The factors which typically affect the performance of a value investor are Valuations, Opportunities, and Speculation.

Valuations

Deep Value Price-to-Cash-Flow Multiples over Time! This means stocks which are trading at low valuations multiply in value over time and same way the valuation may compress during another time.

Opportunities

Opportunities for investment open to the investor that stresses quantitative factors with precognition resulting into Growth.

Speculation

Massive interest in investment performance created through a short-term orientation.

The markets during the last decade have shifted towards “Opportunities” and “Speculation“. These have seen sell off in “Valuations” based business.

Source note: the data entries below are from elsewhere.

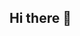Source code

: ## Hi there 👋

<!--
**Vinab/VinaB** is a ✨ _special_ ✨ repository because its `README.md` (this file) appears on your GitHub profile.

Here are some ideas to get you started:

- 🔭 I’m currently working on FOSSOLOGY and FOSS 
- 🌱 I’m currently learning Python
- 👯 I’m looking to collaborate: **FOSS projects**, especially around **Python**, **FOSSology**, and **open-source license 
   compliance tools**
- 🤔 I’m looking for help with :Exploring FOSSOLOGY and Integrating **Python scripts** with FOSSology API
- 💬 Ask me about : FOSS, FOSSology, Python programming, open-source licenses, and compliance
- 📫 How to reach me: veena.bijur@gmail.com
-
-->
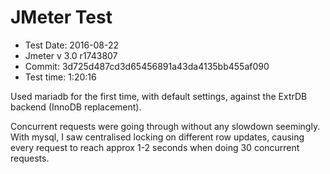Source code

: # JMeter Test

* Test Date: 2016-08-22
* Jmeter v 3.0 r1743807
* Commit: 3d725d487cd3d65456891a43da4135bb455af090
* Test time: 1:20:16

Used mariadb for the first time, with default settings, against the ExtrDB backend (InnoDB replacement).

Concurrent requests were going through without any slowdown seemingly. With mysql, I saw centralised locking on different row updates, causing every request to reach approx 1-2 seconds when doing 30 concurrent requests.

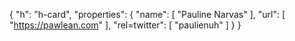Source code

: {
  "h": "h-card",
  "properties": {
    "name": [
      "Pauline Narvas"
    ],
    "url": [
      "https://pawlean.com"
    ],
    "rel=twitter": [
      "paulienuh"
    ]
  }
}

In other words, deep-value stocks are at attractive prices maybe because of pessimism or pervasiveness.


As we follow “Opportunities” for sustainable wealth creation policies, the same can be found in “Trends” of the markets. Trend following works especially well for large growth and improves returns relative to buy and hold strategy. Trends work wonders across multiple asset classes and will not do justice to Value Investing if Growth is considered as an effective means for long term strategy. In short, Trend is an important catch.

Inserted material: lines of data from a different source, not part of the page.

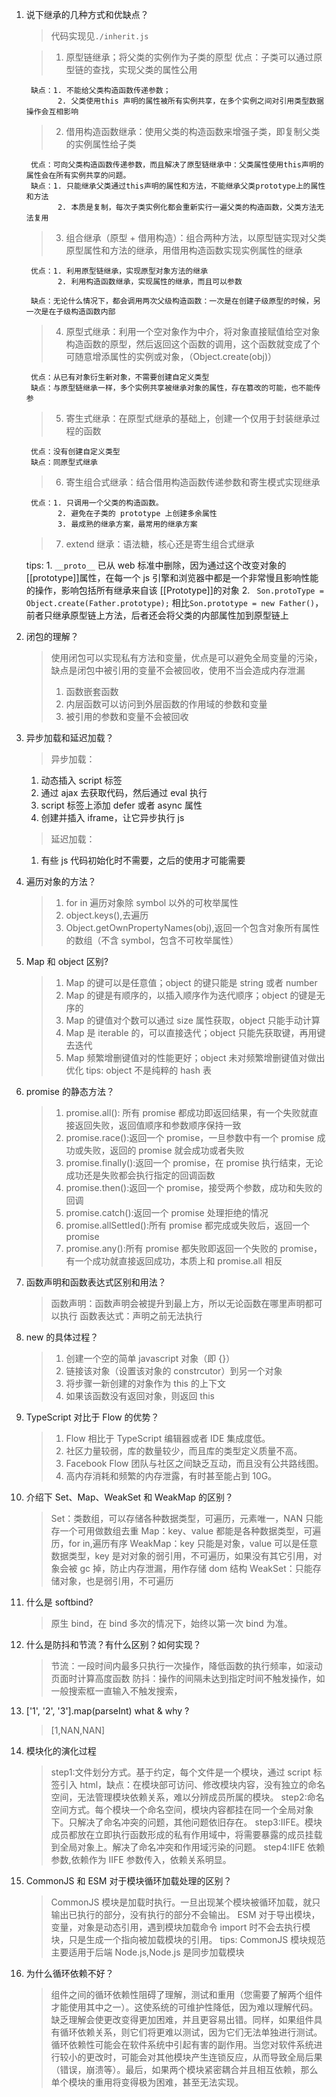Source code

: 1.  说下继承的几种方式和优缺点？

    > 代码实现见`./inherit.js`

    > 1. 原型链继承；将父类的实例作为子类的原型
    >    优点：子类可以通过原型链的查找，实现父类的属性公用

         缺点：1. 不能给父类构造函数传递参数；
               2. 父类使用this 声明的属性被所有实例共享，在多个实例之间对引用类型数据操作会互相影响

    > 2. 借用构造函数继承：使用父类的构造函数来增强子类，即复制父类的实例属性给子类

         优点：可向父类构造函数传递参数，而且解决了原型链继承中：父类属性使用this声明的属性会在所有实例共享的问题。
         缺点：1. 只能继承父类通过this声明的属性和方法，不能继承父类prototype上的属性和方法
               2. 本质是复制，每次子类实例化都会重新实行一遍父类的构造函数，父类方法无法复用

    > 3. 组合继承（原型 + 借用构造）：组合两种方法，以原型链实现对父类原型属性和方法的继承，用借用构造函数实现实例属性的继承

         优点：1. 利用原型链继承，实现原型对象方法的继承
               2. 利用构造函数继承，实现属性的继承，而且可以参数

         缺点：无论什么情况下，都会调用两次父级构造函数：一次是在创建子级原型的时候，另一次是在子级构造函数内部

    > 4. 原型式继承：利用一个空对象作为中介，将对象直接赋值给空对象构造函数的原型，然后返回这个函数的调用，这个函数就变成了个可随意增添属性的实例或对象，（Object.create(obj)）

         优点：从已有对象衍生新对象，不需要创建自定义类型
         缺点：与原型链继承一样，多个实例共享被继承对象的属性，存在篡改的可能，也不能传参

    > 5. 寄生式继承：在原型式继承的基础上，创建一个仅用于封装继承过程的函数

         优点：没有创建自定义类型
         缺点：同原型式继承

    > 6. 寄生组合式继承：结合借用构造函数传递参数和寄生模式实现继承

         优点：1. 只调用一个父类的构造函数。
               2. 避免在子类的 prototype 上创建多余属性
               3. 最成熟的继承方案，最常用的继承方案

    > 7. extend 继承：语法糖，核心还是寄生组合式继承

    tips: 1. `__proto__` 已从 web 标准中删除，因为通过这个改变对象的[[prototype]]属性，在每一个 js 引擎和浏览器中都是一个非常慢且影响性能的操作，影响包括所有继承来自该 [[Prototype]]的对象 2. ` Son.protoType = Object.create(Father.prototype);` 相比`Son.prototype = new Father()`，前者只继承原型链上方法，后者还会将父类的内部属性加到原型链上

2.  闭包的理解？

    > 使用闭包可以实现私有方法和变量，优点是可以避免全局变量的污染，缺点是闭包中被引用的变量不会被回收，使用不当会造成内存泄漏
    >
    > 1. 函数嵌套函数
    > 2. 内层函数可以访问到外层函数的作用域的参数和变量
    > 3. 被引用的参数和变量不会被回收

3.  异步加载和延迟加载？

    > 异步加载：

    1. 动态插入 script 标签
    2. 通过 ajax 去获取代码，然后通过 eval 执行
    3. script 标签上添加 defer 或者 async 属性
    4. 创建并插入 iframe，让它异步执行 js

    > 延迟加载：

    1. 有些 js 代码初始化时不需要，之后的使用才可能需要

4.  遍历对象的方法？

    > 1.  for in 遍历对象除 symbol 以外的可枚举属性
    > 2.  object.keys(),去遍历
    > 3.  Object.getOwnPropertyNames(obj),返回一个包含对象所有属性的数组（不含 symbol，包含不可枚举属性）

5.  Map 和 object 区别?

    > 1. Map 的键可以是任意值；object 的键只能是 string 或者 number
    > 2. Map 的键是有顺序的，以插入顺序作为迭代顺序；object 的键是无序的
    > 3. Map 的键值对个数可以通过 size 属性获取，object 只能手动计算
    > 4. Map 是 iterable 的，可以直接迭代；object 只能先获取键，再用键去迭代
    > 5. Map 频繁增删键值对的性能更好；object 未对频繁增删键值对做出优化
    >    tips: object 不是纯粹的 hash 表

6.  promise 的静态方法？

    > 1. promise.all(): 所有 promise 都成功即返回结果，有一个失败就直接返回失败，返回值顺序和参数顺序保持一致
    > 2. promise.race():返回一个 promise，一旦参数中有一个 promise 成功或失败，返回的 promise 就会成功或者失败
    > 3. promise.finally():返回一个 promise，在 promise 执行结束，无论成功还是失败都会执行指定的回调函数
    > 4. promise.then():返回一个 promise，接受两个参数，成功和失败的回调
    > 5. promise.catch():返回一个 promise 处理拒绝的情况
    > 6. promise.allSettled():所有 promise 都完成或失败后，返回一个 promise
    > 7. promise.any():所有 promise 都失败即返回一个失败的 promise，有一个成功就直接返回成功，本质上和 promise.all 相反

7.  函数声明和函数表达式区别和用法？

    > 函数声明：函数声明会被提升到最上方，所以无论函数在哪里声明都可以执行
    > 函数表达式：声明之前无法执行

8.  new 的具体过程？

    > 1. 创建一个空的简单 javascript 对象（即 {}）
    > 2. 链接该对象（设置该对象的 constrcutor）到另一个对象
    > 3. 将步骤一新创建的对象作为 this 的上下文
    > 4. 如果该函数没有返回对象，则返回 this

9.  TypeScript 对比于 Flow 的优势？

    > 1. Flow 相比于 TypeScript 编辑器或者 IDE 集成度低。
    > 2. 社区力量较弱，库的数量较少，而且库的类型定义质量不高。
    > 3. Facebook Flow 团队与社区之间缺乏互动，而且没有公共路线图。
    > 4. 高内存消耗和频繁的内存泄露，有时甚至能占到 10G。

10. 介绍下 Set、Map、WeakSet 和 WeakMap 的区别？

    > Set：类数组，可以存储各种数据类型，可遍历，元素唯一，NAN 只能存一个可用做数组去重
    > Map：key、value 都能是各种数据类型，可遍历，for in,遍历有序
    > WeakMap：key 只能是对象，value 可以是任意数据类型，key 是对对象的弱引用，不可遍历，如果没有其它引用，对象会被 gc 掉，防止内存泄漏，用作存储 dom 结构
    > WeakSet：只能存储对象，也是弱引用，不可遍历

11. 什么是 softbind?

    > 原生 bind，在 bind 多次的情况下，始终以第一次 bind 为准。

12. 什么是防抖和节流？有什么区别？如何实现？

    > 节流：一段时间内最多只执行一次操作，降低函数的执行频率，如滚动页面时计算高度函数
    > 防抖：操作的间隔未达到指定时间不触发操作，如一般搜索框一直输入不触发搜索，

13. ['1', '2', '3'].map(parseInt) what & why ?

    > [1,NAN,NAN]

14. 模块化的演化过程

    > step1:文件划分方式。基于约定，每个文件是一个模块，通过 script 标签引入 html，缺点：在模块部可访问、修改模块内容，没有独立的命名空间，无法管理模块依赖关系，难以分辨成员所属的模块。
    > step2:命名空间方式。每个模块一个命名空间，模块内容都挂在同一个全局对象下。只解决了命名冲突的问题，其他问题依旧存在。
    > step3:IIFE。模块成员都放在立即执行函数形成的私有作用域中，将需要暴露的成员挂载到全局对象上。解决了命名冲突和作用域污染的问题。
    > step4:IIFE 依赖参数,依赖作为 IIFE 参数传入，依赖关系明显。

15. CommonJS 和 ESM 对于模块循环加载处理的区别？

    > CommonJS 模块是加载时执行。一旦出现某个模块被循环加载，就只输出已执行的部分，没有执行的部分不会输出。
    > ESM 对于导出模块，变量，对象是动态引用，遇到模块加载命令 import 时不会去执行模块，只是生成一个指向被加载模块的引用。
    > tips: CommonJS 模块规范主要适用于后端 Node.js,Node.js 是同步加载模块

16. 为什么循环依赖不好？

    > 组件之间的循环依赖性阻碍了理解，测试和重用（您需要了解两个组件才能使用其中之一）。这使系统的可维护性降低，因为难以理解代码。缺乏理解会使更改变得更加困难，并且更容易出错。同样，如果组件具有循环依赖关系，则它们将更难以测试，因为它们无法单独进行测试。循环依赖性可能会在软件系统中引起有害的副作用。当您对软件系统进行较小的更改时，可能会对其他模块产生连锁反应，从而导致全局后果（错误，崩溃等）。最后，如果两个模块紧密耦合并且相互依赖，那么单个模块的重用将变得极为困难，甚至无法实现。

If the Value has performed worse in recent times or is at low multiples, the chances of its expected returns becomes higher. With Growth though, the better the historic return, the higher the expected future return. Growth is generally seen in the Innovative Business segment of the economy. By innovating and creating new technologies, growth companies become more efficient with resources enabling them to deliver higher profit margins and faster earnings growth than their competitors.

Markets will chase Growth stocks by investing huge capital to seek comfort in very few companies leading to irrational stock prices at times. Value even at low multiples will struggle to perform as they must take huge actions in order for the business to sustain in a competitive and ever-changing economy. Not much capital will chase these value stocks hence multiples will take time to climb higher.

While growth stocks have soared to ever higher heights, value stocks have struggled to attract investor capital over the past 10 years mainly after 2007. Growth companies have access to cheap cost of capital compared to value companies as the latter has to reduce operations costs, pay dividends, do stock buybacks, etc, to keep cost of capital attractive and on the other hand, large growth stocks’ breakthrough innovations and fat profit margins.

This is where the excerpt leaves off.